* **What you have to do**
Restate, in full and unchanged, the entries that follow, but not their pictures.
== Segment start ==
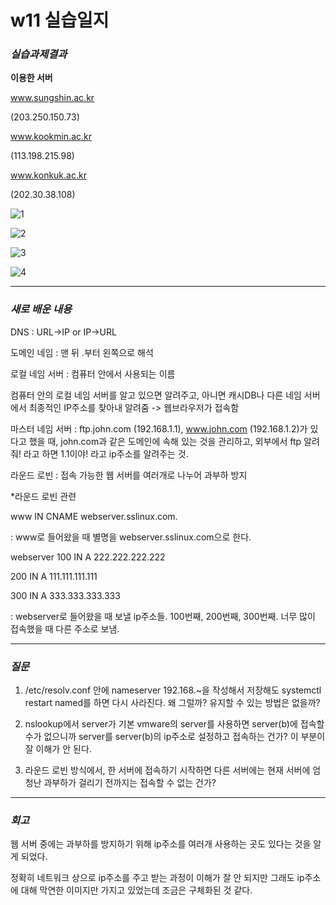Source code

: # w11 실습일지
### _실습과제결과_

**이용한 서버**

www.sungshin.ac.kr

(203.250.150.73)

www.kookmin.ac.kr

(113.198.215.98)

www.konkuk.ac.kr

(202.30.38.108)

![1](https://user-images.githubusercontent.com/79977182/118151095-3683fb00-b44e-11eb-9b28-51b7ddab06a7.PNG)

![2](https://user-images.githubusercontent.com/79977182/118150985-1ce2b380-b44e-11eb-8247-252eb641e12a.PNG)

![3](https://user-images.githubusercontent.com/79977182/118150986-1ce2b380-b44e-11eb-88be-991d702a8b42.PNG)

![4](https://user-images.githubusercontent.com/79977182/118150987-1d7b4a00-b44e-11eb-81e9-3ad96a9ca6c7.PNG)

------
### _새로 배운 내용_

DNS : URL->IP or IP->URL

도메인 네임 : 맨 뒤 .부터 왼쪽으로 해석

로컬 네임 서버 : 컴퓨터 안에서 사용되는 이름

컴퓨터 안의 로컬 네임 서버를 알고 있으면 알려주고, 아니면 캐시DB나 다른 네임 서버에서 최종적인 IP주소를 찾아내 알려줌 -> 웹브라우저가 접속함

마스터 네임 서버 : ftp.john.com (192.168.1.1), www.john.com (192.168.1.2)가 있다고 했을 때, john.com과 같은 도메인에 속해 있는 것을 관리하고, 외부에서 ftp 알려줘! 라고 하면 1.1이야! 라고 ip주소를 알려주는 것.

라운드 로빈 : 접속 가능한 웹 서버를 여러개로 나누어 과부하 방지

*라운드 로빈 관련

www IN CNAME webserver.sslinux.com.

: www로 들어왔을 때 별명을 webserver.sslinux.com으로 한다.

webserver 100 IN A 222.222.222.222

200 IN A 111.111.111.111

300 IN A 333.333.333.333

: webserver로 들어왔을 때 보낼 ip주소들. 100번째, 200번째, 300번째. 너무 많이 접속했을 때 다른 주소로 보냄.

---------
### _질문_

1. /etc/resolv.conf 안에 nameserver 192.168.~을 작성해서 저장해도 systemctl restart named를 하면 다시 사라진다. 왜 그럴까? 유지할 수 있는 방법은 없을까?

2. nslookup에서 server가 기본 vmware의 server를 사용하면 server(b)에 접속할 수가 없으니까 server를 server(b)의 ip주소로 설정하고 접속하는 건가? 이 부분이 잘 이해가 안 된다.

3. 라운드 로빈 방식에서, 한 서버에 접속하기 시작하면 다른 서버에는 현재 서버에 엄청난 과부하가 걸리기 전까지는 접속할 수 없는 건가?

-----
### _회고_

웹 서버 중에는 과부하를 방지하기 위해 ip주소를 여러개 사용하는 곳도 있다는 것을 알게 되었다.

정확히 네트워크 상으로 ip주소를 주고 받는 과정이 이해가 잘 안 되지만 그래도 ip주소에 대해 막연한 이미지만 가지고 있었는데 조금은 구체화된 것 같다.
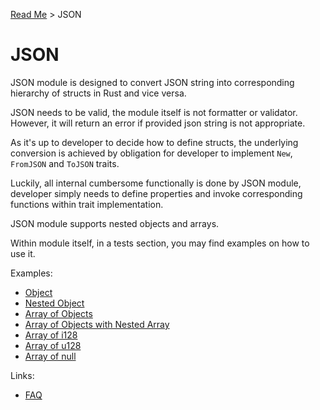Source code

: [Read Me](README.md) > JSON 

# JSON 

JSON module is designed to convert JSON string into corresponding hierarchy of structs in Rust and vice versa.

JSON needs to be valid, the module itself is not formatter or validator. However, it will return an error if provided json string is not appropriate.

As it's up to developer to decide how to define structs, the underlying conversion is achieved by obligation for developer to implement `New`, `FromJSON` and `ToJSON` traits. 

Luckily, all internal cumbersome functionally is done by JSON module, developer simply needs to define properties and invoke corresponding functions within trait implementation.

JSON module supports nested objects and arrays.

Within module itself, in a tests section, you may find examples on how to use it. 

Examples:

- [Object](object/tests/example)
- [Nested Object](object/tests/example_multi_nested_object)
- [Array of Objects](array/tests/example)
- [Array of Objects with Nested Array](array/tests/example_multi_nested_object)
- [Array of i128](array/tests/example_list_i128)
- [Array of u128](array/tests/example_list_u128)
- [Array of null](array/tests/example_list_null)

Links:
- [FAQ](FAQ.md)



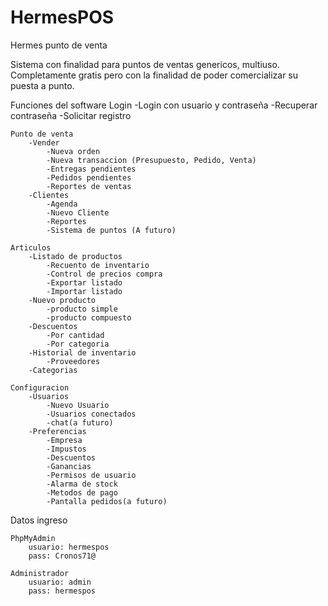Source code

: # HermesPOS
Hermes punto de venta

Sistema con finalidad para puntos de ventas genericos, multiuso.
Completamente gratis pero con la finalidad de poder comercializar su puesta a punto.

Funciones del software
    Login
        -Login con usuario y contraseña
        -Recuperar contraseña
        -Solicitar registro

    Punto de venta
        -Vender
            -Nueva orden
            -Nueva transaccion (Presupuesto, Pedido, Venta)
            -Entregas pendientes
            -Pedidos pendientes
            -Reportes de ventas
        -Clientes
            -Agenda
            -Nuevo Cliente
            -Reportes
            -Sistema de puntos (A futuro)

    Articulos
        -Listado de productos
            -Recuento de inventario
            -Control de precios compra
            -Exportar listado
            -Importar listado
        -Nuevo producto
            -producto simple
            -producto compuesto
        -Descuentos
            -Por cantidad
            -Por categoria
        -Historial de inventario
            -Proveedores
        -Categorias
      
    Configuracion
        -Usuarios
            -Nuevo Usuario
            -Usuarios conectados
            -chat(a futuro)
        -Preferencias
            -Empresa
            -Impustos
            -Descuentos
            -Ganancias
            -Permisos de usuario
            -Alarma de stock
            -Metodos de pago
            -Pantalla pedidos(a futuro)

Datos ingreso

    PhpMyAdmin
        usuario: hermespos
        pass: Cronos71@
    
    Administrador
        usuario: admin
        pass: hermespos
== Segment end ==
* **Answer space**
Source code

: # w11 실습일지
### _실습과제결과_

**이용한 서버**

www.sungshin.ac.kr

(203.250.150.73)

www.kookmin.ac.kr

(113.198.215.98)

www.konkuk.ac.kr

(202.30.38.108)

![1](https://user-images.githubusercontent.com/79977182/118151095-3683fb00-b44e-11eb-9b28-51b7ddab06a7.PNG)

![2](https://user-images.githubusercontent.com/79977182/118150985-1ce2b380-b44e-11eb-8247-252eb641e12a.PNG)

![3](https://user-images.githubusercontent.com/79977182/118150986-1ce2b380-b44e-11eb-88be-991d702a8b42.PNG)

![4](https://user-images.githubusercontent.com/79977182/118150987-1d7b4a00-b44e-11eb-81e9-3ad96a9ca6c7.PNG)

------
### _새로 배운 내용_

DNS : URL->IP or IP->URL

도메인 네임 : 맨 뒤 .부터 왼쪽으로 해석

로컬 네임 서버 : 컴퓨터 안에서 사용되는 이름

컴퓨터 안의 로컬 네임 서버를 알고 있으면 알려주고, 아니면 캐시DB나 다른 네임 서버에서 최종적인 IP주소를 찾아내 알려줌 -> 웹브라우저가 접속함

마스터 네임 서버 : ftp.john.com (192.168.1.1), www.john.com (192.168.1.2)가 있다고 했을 때, john.com과 같은 도메인에 속해 있는 것을 관리하고, 외부에서 ftp 알려줘! 라고 하면 1.1이야! 라고 ip주소를 알려주는 것.

라운드 로빈 : 접속 가능한 웹 서버를 여러개로 나누어 과부하 방지

*라운드 로빈 관련

www IN CNAME webserver.sslinux.com.

: www로 들어왔을 때 별명을 webserver.sslinux.com으로 한다.

webserver 100 IN A 222.222.222.222

200 IN A 111.111.111.111

300 IN A 333.333.333.333

: webserver로 들어왔을 때 보낼 ip주소들. 100번째, 200번째, 300번째. 너무 많이 접속했을 때 다른 주소로 보냄.

---------
### _질문_

1. /etc/resolv.conf 안에 nameserver 192.168.~을 작성해서 저장해도 systemctl restart named를 하면 다시 사라진다. 왜 그럴까? 유지할 수 있는 방법은 없을까?

2. nslookup에서 server가 기본 vmware의 server를 사용하면 server(b)에 접속할 수가 없으니까 server를 server(b)의 ip주소로 설정하고 접속하는 건가? 이 부분이 잘 이해가 안 된다.

3. 라운드 로빈 방식에서, 한 서버에 접속하기 시작하면 다른 서버에는 현재 서버에 엄청난 과부하가 걸리기 전까지는 접속할 수 없는 건가?

-----
### _회고_

웹 서버 중에는 과부하를 방지하기 위해 ip주소를 여러개 사용하는 곳도 있다는 것을 알게 되었다.

정확히 네트워크 상으로 ip주소를 주고 받는 과정이 이해가 잘 안 되지만 그래도 ip주소에 대해 막연한 이미지만 가지고 있었는데 조금은 구체화된 것 같다.
Source code

: [Read Me](README.md) > JSON 

# JSON 

JSON module is designed to convert JSON string into corresponding hierarchy of structs in Rust and vice versa.

JSON needs to be valid, the module itself is not formatter or validator. However, it will return an error if provided json string is not appropriate.

As it's up to developer to decide how to define structs, the underlying conversion is achieved by obligation for developer to implement `New`, `FromJSON` and `ToJSON` traits. 

Luckily, all internal cumbersome functionally is done by JSON module, developer simply needs to define properties and invoke corresponding functions within trait implementation.

JSON module supports nested objects and arrays.

Within module itself, in a tests section, you may find examples on how to use it. 

Examples:

- [Object](object/tests/example)
- [Nested Object](object/tests/example_multi_nested_object)
- [Array of Objects](array/tests/example)
- [Array of Objects with Nested Array](array/tests/example_multi_nested_object)
- [Array of i128](array/tests/example_list_i128)
- [Array of u128](array/tests/example_list_u128)
- [Array of null](array/tests/example_list_null)

Links:
- [FAQ](FAQ.md)



Source code

: # HermesPOS
Hermes punto de venta

Sistema con finalidad para puntos de ventas genericos, multiuso.
Completamente gratis pero con la finalidad de poder comercializar su puesta a punto.

Funciones del software
    Login
        -Login con usuario y contraseña
        -Recuperar contraseña
        -Solicitar registro

    Punto de venta
        -Vender
            -Nueva orden
            -Nueva transaccion (Presupuesto, Pedido, Venta)
            -Entregas pendientes
            -Pedidos pendientes
            -Reportes de ventas
        -Clientes
            -Agenda
            -Nuevo Cliente
            -Reportes
            -Sistema de puntos (A futuro)

    Articulos
        -Listado de productos
            -Recuento de inventario
            -Control de precios compra
            -Exportar listado
            -Importar listado
        -Nuevo producto
            -producto simple
            -producto compuesto
        -Descuentos
            -Por cantidad
            -Por categoria
        -Historial de inventario
            -Proveedores
        -Categorias
      
    Configuracion
        -Usuarios
            -Nuevo Usuario
            -Usuarios conectados
            -chat(a futuro)
        -Preferencias
            -Empresa
            -Impustos
            -Descuentos
            -Ganancias
            -Permisos de usuario
            -Alarma de stock
            -Metodos de pago
            -Pantalla pedidos(a futuro)

Datos ingreso

    PhpMyAdmin
        usuario: hermespos
        pass: Cronos71@
    
    Administrador
        usuario: admin
        pass: hermespos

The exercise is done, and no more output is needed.